И я вспомнил, как в рождественскую обедню дьякон Аристарх в золотом стихаре, размахивая орарем, густым басом провозглашал:
— Стеньке Разину, Гришке Отрепьеву и Емельке Пугачеву анафема проклята-а!..
А певчие стройно пели:
— Анафема, анафема прокля-а-та…
Вставал в памяти брат Александр, его лицо, заключенное в рамку негустой рыжеватой бороды. Он сосредоточенно, серьезно поет приятным басом: «Анафема, анафема прокля-а-та…»
И я тоже пою «анафему».
Мне теперь стыдно смотреть в ласковые, ясные глаза Борисова. Он сидит в уголке, курит, окутываясь синеватым облаком дыма, и улыбается.
— А все-таки не смог в ту пору осилить народ, — говорит штамповщик. — Если бы осилил? Не то бы сейчас было.
— Не то время было, — тихо поясняет Борисов. — Народ был забитый, разрозненный, и вожди-то не понимали, как нужно действовать.

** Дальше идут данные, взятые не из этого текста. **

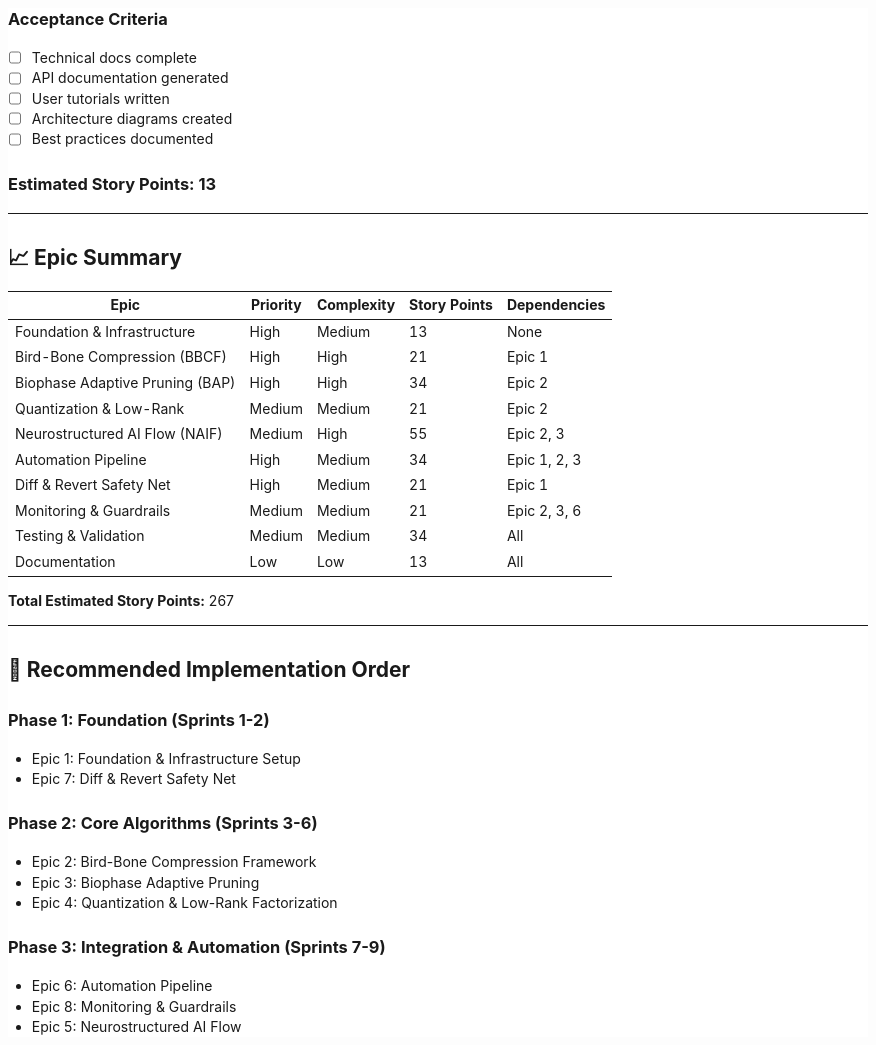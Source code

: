 ### Acceptance Criteria
- [ ] Technical docs complete
- [ ] API documentation generated
- [ ] User tutorials written
- [ ] Architecture diagrams created
- [ ] Best practices documented

### Estimated Story Points: 13

---

## 📈 Epic Summary

| Epic | Priority | Complexity | Story Points | Dependencies |
|------|----------|------------|--------------|--------------|
| Foundation & Infrastructure | High | Medium | 13 | None |
| Bird-Bone Compression (BBCF) | High | High | 21 | Epic 1 |
| Biophase Adaptive Pruning (BAP) | High | High | 34 | Epic 2 |
| Quantization & Low-Rank | Medium | Medium | 21 | Epic 2 |
| Neurostructured AI Flow (NAIF) | Medium | High | 55 | Epic 2, 3 |
| Automation Pipeline | High | Medium | 34 | Epic 1, 2, 3 |
| Diff & Revert Safety Net | High | Medium | 21 | Epic 1 |
| Monitoring & Guardrails | Medium | Medium | 21 | Epic 2, 3, 6 |
| Testing & Validation | Medium | Medium | 34 | All |
| Documentation | Low | Low | 13 | All |

**Total Estimated Story Points:** 267

---

## 🎯 Recommended Implementation Order

### Phase 1: Foundation (Sprints 1-2)
- Epic 1: Foundation & Infrastructure Setup
- Epic 7: Diff & Revert Safety Net

### Phase 2: Core Algorithms (Sprints 3-6)
- Epic 2: Bird-Bone Compression Framework
- Epic 3: Biophase Adaptive Pruning
- Epic 4: Quantization & Low-Rank Factorization

### Phase 3: Integration & Automation (Sprints 7-9)
- Epic 6: Automation Pipeline
- Epic 8: Monitoring & Guardrails
- Epic 5: Neurostructured AI Flow
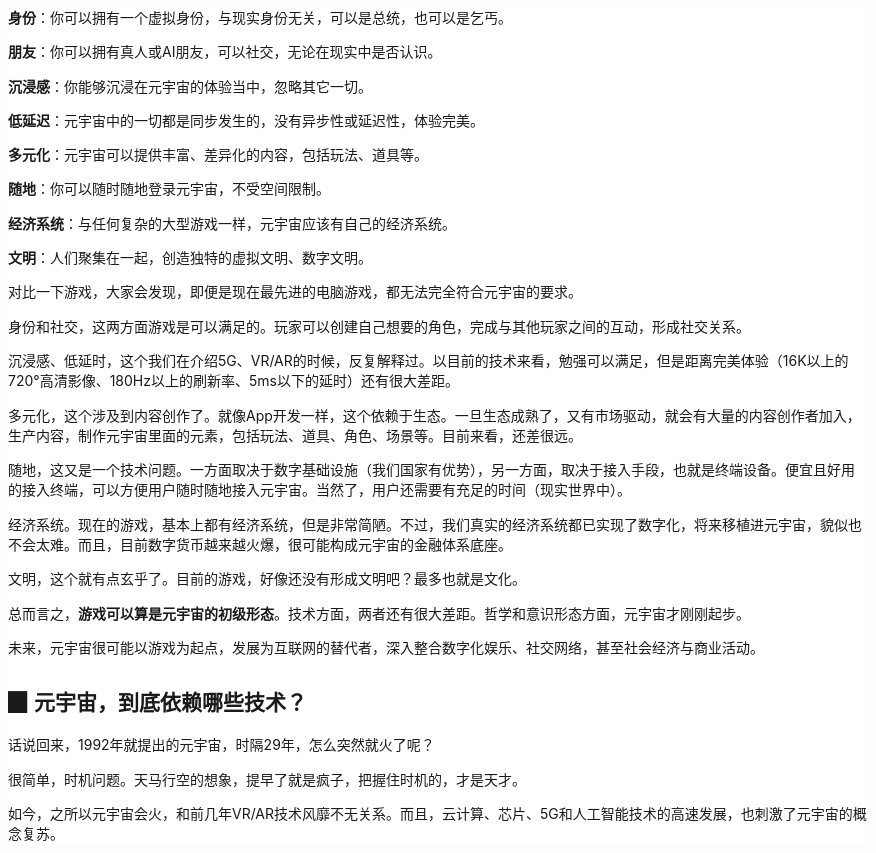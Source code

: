 



**身份**：你可以拥有一个虚拟身份，与现实身份无关，可以是总统，也可以是乞丐。

**朋友**：你可以拥有真人或AI朋友，可以社交，无论在现实中是否认识。

**沉浸感**：你能够沉浸在元宇宙的体验当中，忽略其它一切。

**低延迟**：元宇宙中的一切都是同步发生的，没有异步性或延迟性，体验完美。

**多元化**：元宇宙可以提供丰富、差异化的内容，包括玩法、道具等。

**随地**：你可以随时随地登录元宇宙，不受空间限制。

**经济系统**：与任何复杂的大型游戏一样，元宇宙应该有自己的经济系统。

**文明**：人们聚集在一起，创造独特的虚拟文明、数字文明。



对比一下游戏，大家会发现，即便是现在最先进的电脑游戏，都无法完全符合元宇宙的要求。



身份和社交，这两方面游戏是可以满足的。玩家可以创建自己想要的角色，完成与其他玩家之间的互动，形成社交关系。



沉浸感、低延时，这个我们在介绍5G、VR/AR的时候，反复解释过。以目前的技术来看，勉强可以满足，但是距离完美体验（16K以上的720°高清影像、180Hz以上的刷新率、5ms以下的延时）还有很大差距。



多元化，这个涉及到内容创作了。就像App开发一样，这个依赖于生态。一旦生态成熟了，又有市场驱动，就会有大量的内容创作者加入，生产内容，制作元宇宙里面的元素，包括玩法、道具、角色、场景等。目前来看，还差很远。



随地，这又是一个技术问题。一方面取决于数字基础设施（我们国家有优势），另一方面，取决于接入手段，也就是终端设备。便宜且好用的接入终端，可以方便用户随时随地接入元宇宙。当然了，用户还需要有充足的时间（现实世界中）。



经济系统。现在的游戏，基本上都有经济系统，但是非常简陋。不过，我们真实的经济系统都已实现了数字化，将来移植进元宇宙，貌似也不会太难。而且，目前数字货币越来越火爆，很可能构成元宇宙的金融体系底座。



文明，这个就有点玄乎了。目前的游戏，好像还没有形成文明吧？最多也就是文化。



总而言之，**游戏可以算是元宇宙的初级形态**。技术方面，两者还有很大差距。哲学和意识形态方面，元宇宙才刚刚起步。



未来，元宇宙很可能以游戏为起点，发展为互联网的替代者，深入整合数字化娱乐、社交网络，甚至社会经济与商业活动。

## **▉ 元宇宙，到底依赖哪些技术？**



话说回来，1992年就提出的元宇宙，时隔29年，怎么突然就火了呢？



很简单，时机问题。天马行空的想象，提早了就是疯子，把握住时机的，才是天才。



如今，之所以元宇宙会火，和前几年VR/AR技术风靡不无关系。而且，云计算、芯片、5G和人工智能技术的高速发展，也刺激了元宇宙的概念复苏。
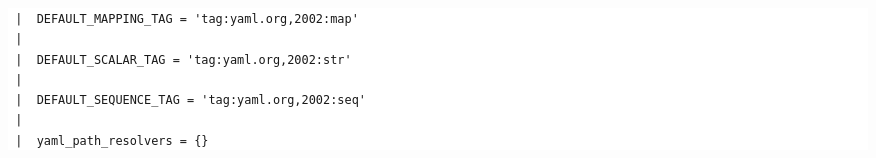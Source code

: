      |  DEFAULT_MAPPING_TAG = 'tag:yaml.org,2002:map'
     |  
     |  DEFAULT_SCALAR_TAG = 'tag:yaml.org,2002:str'
     |  
     |  DEFAULT_SEQUENCE_TAG = 'tag:yaml.org,2002:seq'
     |  
     |  yaml_path_resolvers = {}
    

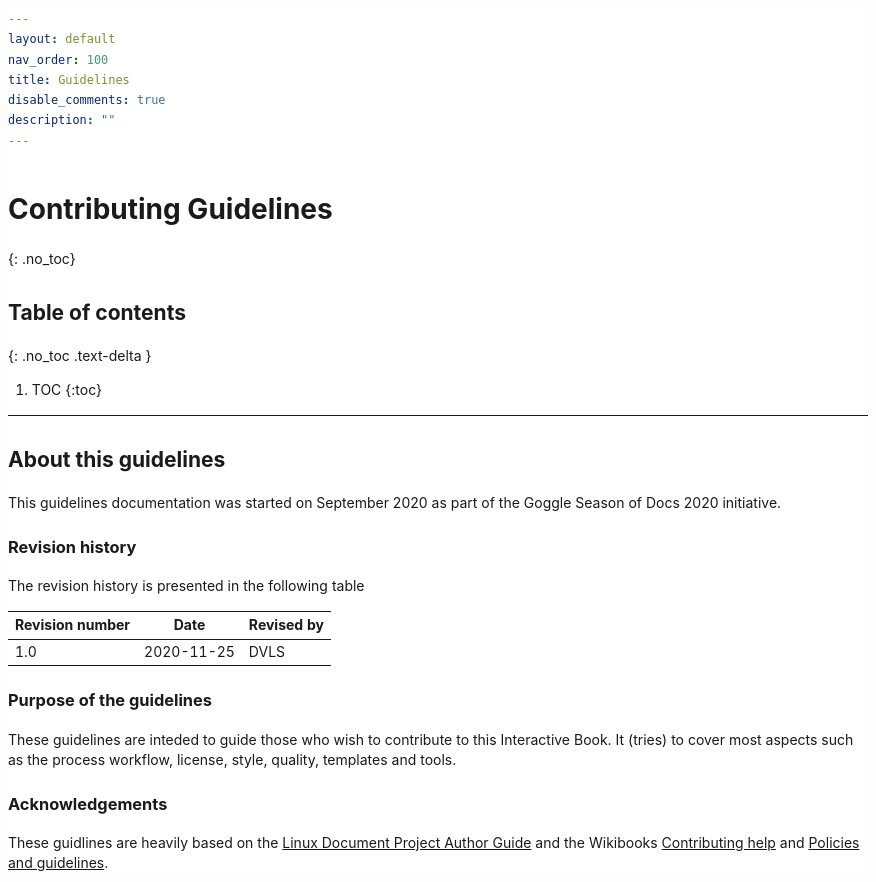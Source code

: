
 ```yaml
---
layout: default
nav_order: 100
title: Guidelines
disable_comments: true
description: ""
---
```



# Contributing Guidelines
{: .no_toc}


## Table of contents
{: .no_toc .text-delta }

1. TOC
{:toc}

---


## About this guidelines

This guidelines documentation was started on September 2020 as part of the Goggle Season of Docs 2020 initiative.


### Revision history

The revision history is presented in the following table

| Revision number | Date       | Revised by |
|--------------- |---------- |---------- |
| 1.0             | 2020-11-25 | DVLS       |


### Purpose of the guidelines

These guidelines are inteded to guide those who wish to contribute to this Interactive Book. It (tries) to cover most aspects such as the process workflow, license, style, quality, templates and tools.


### Acknowledgements

These guidlines are heavily based on the [Linux Document Project Author Guide](https://tldp.org/LDP/LDP-Author-Guide/html/index.html) and the Wikibooks [Contributing help](https://en.wikibooks.org/wiki/Help:Contributing) and [Policies and guidelines](https://en.wikibooks.org/wiki/Wikibooks:Policies_and_guidelines).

Борисов рассказал в этот день еще о новом для меня человеке, столь же мощном, вырастающем из глубины ушедшего прошлого — Степане Халтурине.
— Т-ш-ш, Игнашка Белов идет, — предупредил кто-то.
В нашу сторону от цеха подвигался Белов. Разговор сразу изменился. Рабочие заговорили про голубей, про коней.
Эти беседы всегда вызывали трепет моего сердца. Я чувствовал, что передо мной раскрылись далекие горизонты, в душе у меня становилось ясно. Точно после жуткого ненастья раздвигалась толща хмурых туч, открывая неизведанный бирюзовый простор неба.
Я скоро понял, что эти беседы происходили среди малочисленной кучки одних и тех же людей. Они были окружены осторожностью, и в этой таинственности я чувствовал пощипывающий восторг. Внутренно гордился тем, что был прямым участником всего, что говорилось, что меня не боятся, как Белова, мне доверяют, считают своим. Меня это поднимало, и во мне также требовательно вставала осторожность. Возникали неизмеримое уважение и любовь к Борисову. Он казался мне близким, родным, дороже моих родных братьев.